The Use of AutoCAD for Precision Die Cutting Designs

June 20, 2017

When it comes to notable engineering partnerships, die cutting equipment forges a fine relationship with computer aided design, so precision formed products are never more than a software update away. The technology utilises special computer programs as the digital designer, which is where AutoCAD enters our discourse. AutoCAD is a high-end software package that uses virtual space to blueprint bridges, buildings, and other infrastructural assets. Figuratively speaking, the software is also a digital fabrication maestro.

Digital Fabrication: When AutoCAD Met Die Cutting

If a compact steel rule die machine represents the tooling side of this partnership, then a computer workstation is the brain. Deprived of instructions, however, that computer is just an expensive paperweight. It's the software package inside the computing brain that facilitates the design process. Drawn inside the AutoCAD workspace, intricate illustrations form quickly when the application's user interface is mastered. From there, the virtual blueprint is translated into code, sent to the die cutting workshop, and decoded. Consequently, the die cutting assembly is directed by these special codes, directed to physically recreate the same pattern that was rendered on the computer monitor.

AutoCAD Advantages: Calling All Die Cutting Technology

Inexpensive hobbyist machines use downloadable software packages and online pattern uploaders to work die cartridges. Larger commercial services do much the same, except it's AutoCAD that supplies the pattern-producing muscle in this large-scale scenario. The CAD package automatically generates arcs, curvilinear shapes, and all of the other intricate patterns that go into a polished die cut product, one that's made of metal, premium cardstock, or some other client-mandated medium.

Leveraging Computer Functionality

Back at the networked computer room, a lead designer has decided to leave his pencil and pad in his desk drawer. The keyboard click-clacks continually, maybe with an occasional pause as the data file updates. That's the kind of workflow taking place in contemporary die cutting shops today. The files are even sent digitally by clients. They're then decoded by AutoCAD and improved upon by the CAD professional, at which point it's added to a database and saved for future use.

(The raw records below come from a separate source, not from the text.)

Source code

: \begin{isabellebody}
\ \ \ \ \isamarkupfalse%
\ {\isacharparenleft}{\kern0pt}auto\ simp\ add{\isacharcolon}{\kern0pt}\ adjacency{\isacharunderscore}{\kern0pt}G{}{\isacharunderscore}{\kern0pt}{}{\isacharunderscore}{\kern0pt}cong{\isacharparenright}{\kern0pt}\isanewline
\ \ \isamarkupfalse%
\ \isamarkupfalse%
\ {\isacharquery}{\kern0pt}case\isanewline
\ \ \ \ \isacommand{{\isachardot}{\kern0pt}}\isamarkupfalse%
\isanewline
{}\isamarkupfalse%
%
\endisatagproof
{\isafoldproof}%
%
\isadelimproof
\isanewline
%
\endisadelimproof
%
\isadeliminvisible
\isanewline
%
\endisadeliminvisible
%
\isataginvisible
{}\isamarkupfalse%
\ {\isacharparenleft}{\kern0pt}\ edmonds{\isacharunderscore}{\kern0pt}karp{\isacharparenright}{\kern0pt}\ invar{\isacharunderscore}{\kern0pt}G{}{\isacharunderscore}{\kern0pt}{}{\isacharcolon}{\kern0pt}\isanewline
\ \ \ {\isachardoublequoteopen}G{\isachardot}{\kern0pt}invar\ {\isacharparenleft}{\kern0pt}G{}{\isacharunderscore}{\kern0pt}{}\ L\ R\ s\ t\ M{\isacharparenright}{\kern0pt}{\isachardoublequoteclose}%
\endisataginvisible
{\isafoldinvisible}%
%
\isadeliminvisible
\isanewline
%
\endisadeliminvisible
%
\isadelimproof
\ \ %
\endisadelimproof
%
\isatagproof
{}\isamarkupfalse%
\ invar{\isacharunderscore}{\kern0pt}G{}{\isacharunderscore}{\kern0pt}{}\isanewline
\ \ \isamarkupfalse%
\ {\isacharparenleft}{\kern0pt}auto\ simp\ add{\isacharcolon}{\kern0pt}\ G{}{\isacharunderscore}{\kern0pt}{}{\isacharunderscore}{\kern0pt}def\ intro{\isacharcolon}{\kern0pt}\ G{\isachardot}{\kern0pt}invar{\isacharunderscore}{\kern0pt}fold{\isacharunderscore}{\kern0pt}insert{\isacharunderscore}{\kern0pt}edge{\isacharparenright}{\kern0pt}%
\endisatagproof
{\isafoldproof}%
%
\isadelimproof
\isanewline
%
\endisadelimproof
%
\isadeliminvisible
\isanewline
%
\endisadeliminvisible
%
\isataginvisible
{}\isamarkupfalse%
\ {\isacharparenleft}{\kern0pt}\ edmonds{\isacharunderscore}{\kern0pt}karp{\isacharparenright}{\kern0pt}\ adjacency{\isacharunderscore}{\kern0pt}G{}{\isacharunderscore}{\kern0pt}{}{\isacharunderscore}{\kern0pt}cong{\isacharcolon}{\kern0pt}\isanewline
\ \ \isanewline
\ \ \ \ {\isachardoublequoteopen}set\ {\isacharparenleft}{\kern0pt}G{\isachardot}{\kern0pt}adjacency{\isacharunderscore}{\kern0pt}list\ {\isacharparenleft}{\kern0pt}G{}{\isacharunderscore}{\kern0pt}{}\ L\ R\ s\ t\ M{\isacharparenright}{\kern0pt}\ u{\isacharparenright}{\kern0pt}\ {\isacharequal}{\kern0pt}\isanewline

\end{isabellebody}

Precision die cutting designs are now catered for by digital technology. The fabrication methods still begin as a seed idea in a designer's mind, but that germinating idea is drawn inside the AutoCAD UI or a similarly prolific computer aided drafting program. From there, the two-dimensional concept is non-destructively manipulated and updated. At the end of the day, however, it's the die cutting equipment that translates the computer-rendered concept into intricate shapes, again and again, until the client has multiple identical copies of precisely cut media.